■“可愛すぎる”を超えたリアルな強さ『ソラニン』

 2010年公開の映画『ソラニン』は、浅野いにおさんの同名漫画を実写化した青春音楽ドラマである。大学卒業後も社会に馴染めず、なんとなく過ぎていく毎日の中で、若者たちが音楽を通して「自分の居場所」を探していく物語だ。

 宮﨑さんが演じたのは、主人公・芽衣子。社会のレールから少し外れた場所で、恋人・種田(高良健吾さん)と同棲しながら暮らす、等身大の20代女性である。

 この作品の宮﨑さんには、“可愛すぎる”という言葉では片づけられない魅力があるように思う。仕事を辞めた不安、夢を追う恋人を見守る焦り、そして突然訪れる喪失。それらを抱えながらも、ふと見せる無防備な笑顔が、切なくも眩しく、観る者の胸をぎゅっと掴むのだ。

 本作でやはり心に残るのは、物語のラストで芽衣子がギターを手に熱唱するライブシーンだ。交通事故で亡くなった恋人・種田の想いを引き継ぎ、彼の遺した楽曲「ソラニン」を自らの声で歌い上げる彼女の表情には、少女でも大人でもない、刹那的な輝きがあった。

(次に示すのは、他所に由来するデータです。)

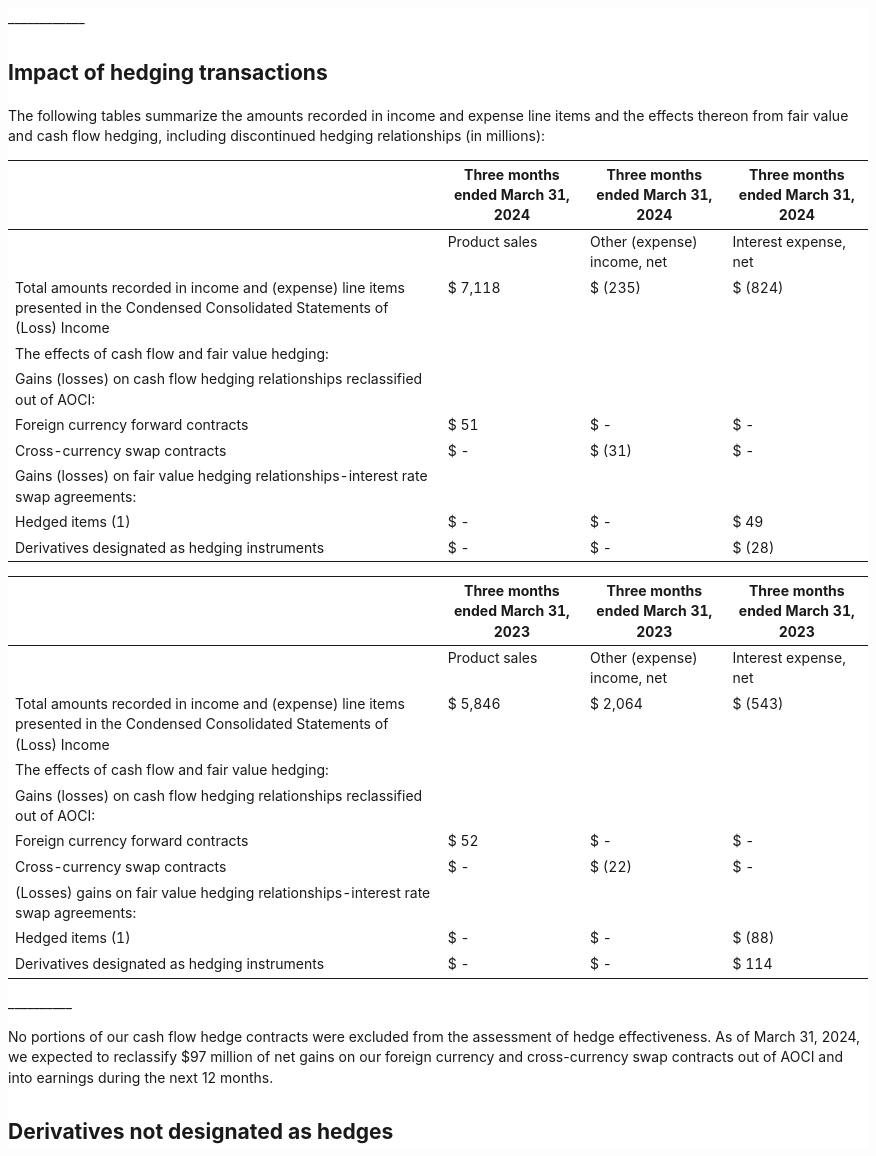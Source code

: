 \_\_\_\_\_\_\_\_\_\_\_\_

Impact of hedging transactions
------------------------------

The following tables summarize the amounts recorded in income and expense line items and the effects thereon from fair value and cash flow hedging, including discontinued hedging relationships (in millions):

| | Three months ended March 31, 2024 | Three months ended March 31, 2024 | Three months ended March 31, 2024 |
| --- | --- | --- | --- |
| | Product sales | Other (expense) income, net | Interest expense, net |
| Total amounts recorded in income and (expense) line items presented in the Condensed Consolidated Statements of (Loss) Income | $ 7,118 | $ (235) | $ (824) |
| The effects of cash flow and fair value hedging: | | | |
| Gains (losses) on cash flow hedging relationships reclassified out of AOCI: | | | |
| Foreign currency forward contracts | $ 51 | $ - | $ - |
| Cross-currency swap contracts | $ - | $ (31) | $ - |
| Gains (losses) on fair value hedging relationships-interest rate swap agreements: | | | |
| Hedged items (1) | $ - | $ - | $ 49 |
| Derivatives designated as hedging instruments | $ - | $ - | $ (28) |

| | Three months ended March 31, 2023 | Three months ended March 31, 2023 | Three months ended March 31, 2023 |
| --- | --- | --- | --- |
| | Product sales | Other (expense) income, net | Interest expense, net |
| Total amounts recorded in income and (expense) line items presented in the Condensed Consolidated Statements of (Loss) Income | $ 5,846 | $ 2,064 | $ (543) |
| The effects of cash flow and fair value hedging: | | | |
| Gains (losses) on cash flow hedging relationships reclassified out of AOCI: | | | |
| Foreign currency forward contracts | $ 52 | $ - | $ - |
| Cross-currency swap contracts | $ - | $ (22) | $ - |
| (Losses) gains on fair value hedging relationships-interest rate swap agreements: | | | |
| Hedged items (1) | $ - | $ - | $ (88) |
| Derivatives designated as hedging instruments | $ - | $ - | $ 114 |

\_\_\_\_\_\_\_\_\_\_

No portions of our cash flow hedge contracts were excluded from the assessment of hedge effectiveness. As of March 31, 2024, we expected to reclassify $97 million of net gains on our foreign currency and cross-currency swap contracts out of AOCI and into earnings during the next 12 months.

Derivatives not designated as hedges
------------------------------------
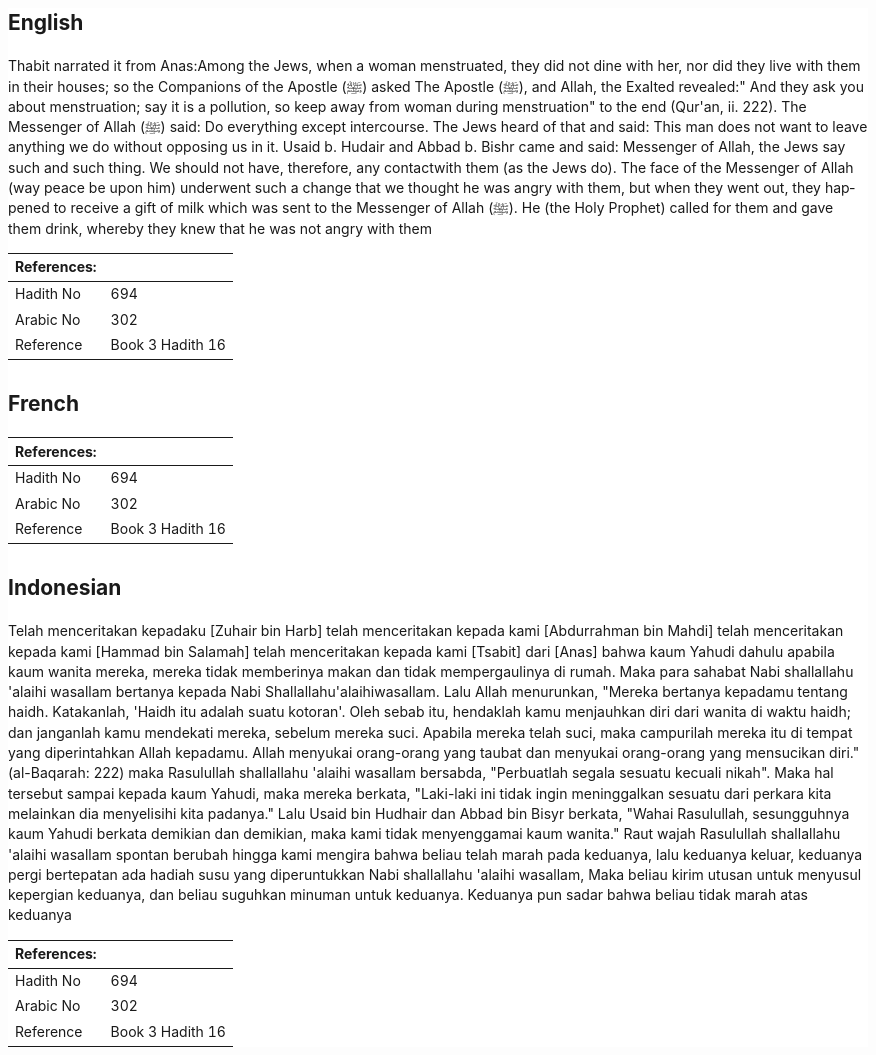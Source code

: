 ## English


<div dir="ltr" lang="en" style={{fontSize:'larger',backgroundColor:'#f8f9fa',padding:20}}>
Thabit narrated it from Anas:Among the Jews, when a woman menstruated, they did not dine with her, nor did they live with them in their houses; so the Companions of the Apostle (ﷺ) asked The Apostle (ﷺ), and Allah, the Exalted revealed:" And they ask you about menstruation; say it is a pollution, so keep away from woman during menstruation" to the end (Qur'an, ii. 222). The Messenger of Allah (ﷺ) said: Do everything except intercourse. The Jews heard of that and said: This man does not want to leave anything we do without opposing us in it. Usaid b. Hudair and Abbad b. Bishr came and said: Messenger of Allah, the Jews say such and such thing. We should not have, therefore, any contactwith them (as the Jews do). The face of the Messenger of Allah (way peace be upon him) underwent such a change that we thought he was angry with them, but when they went out, they happened to receive a gift of milk which was sent to the Messenger of Allah (ﷺ). He (the Holy Prophet) called for them and gave them drink, whereby they knew that he was not angry with them
</div>
<div style={{backgroundColor:'#f8f9fa',padding:20, marginBottom: 10}}><table> <thead> <tr> <th>References:</th> <th></th> </tr> </thead> <tbody><tr><td>Hadith No</td><td>694</td></tr><tr><td>Arabic No</td><td>302</td></tr><tr><td>Reference</td><td>Book 3 Hadith 16</td></tr></tbody></table></div>

## French


<div dir="ltr" lang="fr" style={{fontSize:'larger',backgroundColor:'#f8f9fa',padding:20}}>

</div>
<div style={{backgroundColor:'#f8f9fa',padding:20, marginBottom: 10}}><table> <thead> <tr> <th>References:</th> <th></th> </tr> </thead> <tbody><tr><td>Hadith No</td><td>694</td></tr><tr><td>Arabic No</td><td>302</td></tr><tr><td>Reference</td><td>Book 3 Hadith 16</td></tr></tbody></table></div>

## Indonesian


<div dir="ltr" lang="id" style={{fontSize:'larger',backgroundColor:'#f8f9fa',padding:20}}>
Telah menceritakan kepadaku [Zuhair bin Harb] telah menceritakan kepada kami [Abdurrahman bin Mahdi] telah menceritakan kepada kami [Hammad bin Salamah] telah menceritakan kepada kami [Tsabit] dari [Anas] bahwa kaum Yahudi dahulu apabila kaum wanita mereka, mereka tidak memberinya makan dan tidak mempergaulinya di rumah. Maka para sahabat Nabi shallallahu 'alaihi wasallam bertanya kepada Nabi Shallallahu'alaihiwasallam. Lalu Allah menurunkan, "Mereka bertanya kepadamu tentang haidh. Katakanlah, 'Haidh itu adalah suatu kotoran'. Oleh sebab itu, hendaklah kamu menjauhkan diri dari wanita di waktu haidh; dan janganlah kamu mendekati mereka, sebelum mereka suci. Apabila mereka telah suci, maka campurilah mereka itu di tempat yang diperintahkan Allah kepadamu. Allah menyukai orang-orang yang taubat dan menyukai orang-orang yang mensucikan diri." (al-Baqarah: 222) maka Rasulullah shallallahu 'alaihi wasallam bersabda, "Perbuatlah segala sesuatu kecuali nikah". Maka hal tersebut sampai kepada kaum Yahudi, maka mereka berkata, "Laki-laki ini tidak ingin meninggalkan sesuatu dari perkara kita melainkan dia menyelisihi kita padanya." Lalu Usaid bin Hudhair dan Abbad bin Bisyr berkata, "Wahai Rasulullah, sesungguhnya kaum Yahudi berkata demikian dan demikian, maka kami tidak menyenggamai kaum wanita." Raut wajah Rasulullah shallallahu 'alaihi wasallam spontan berubah hingga kami mengira bahwa beliau telah marah pada keduanya, lalu keduanya keluar, keduanya pergi bertepatan ada hadiah susu yang diperuntukkan Nabi shallallahu 'alaihi wasallam, Maka beliau kirim utusan untuk menyusul kepergian keduanya, dan beliau suguhkan minuman untuk keduanya. Keduanya pun sadar bahwa beliau tidak marah atas keduanya
</div>
<div style={{backgroundColor:'#f8f9fa',padding:20, marginBottom: 10}}><table> <thead> <tr> <th>References:</th> <th></th> </tr> </thead> <tbody><tr><td>Hadith No</td><td>694</td></tr><tr><td>Arabic No</td><td>302</td></tr><tr><td>Reference</td><td>Book 3 Hadith 16</td></tr></tbody></table></div>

 ボーカルもギターも未経験だった宮﨑さんは、撮影を振り返り「苦労はまったくありませんでした」「歌ってこんなに気持ちのいいものなんだっていうのを体感しました」と語っている。その言葉が示すように、彼女の歌声には演技を越えたリアルな感情や実感が宿っていた。

 『ソラニン』の宮﨑さんは可愛いを超越し、強さ、儚さ、そしてひたむきだ。そのひたむきさこそが、彼女が今なお多くの世代の人から愛され続ける理由だろう。

 

 これまでのキャリアを振り返ると、やはり彼女は作品ごと、時代ごとに“可愛すぎた”という言葉の意味を塗り替えてきた女優だと思う。

 13年ぶりの連続ドラマ復帰作『ちょっとだけエスパー』で、再び注目を集める宮﨑さん。今度はどんな新しい“可愛さ”を見せてくれるのか。その瞬間をまた見届けられることが、何より楽しみだ。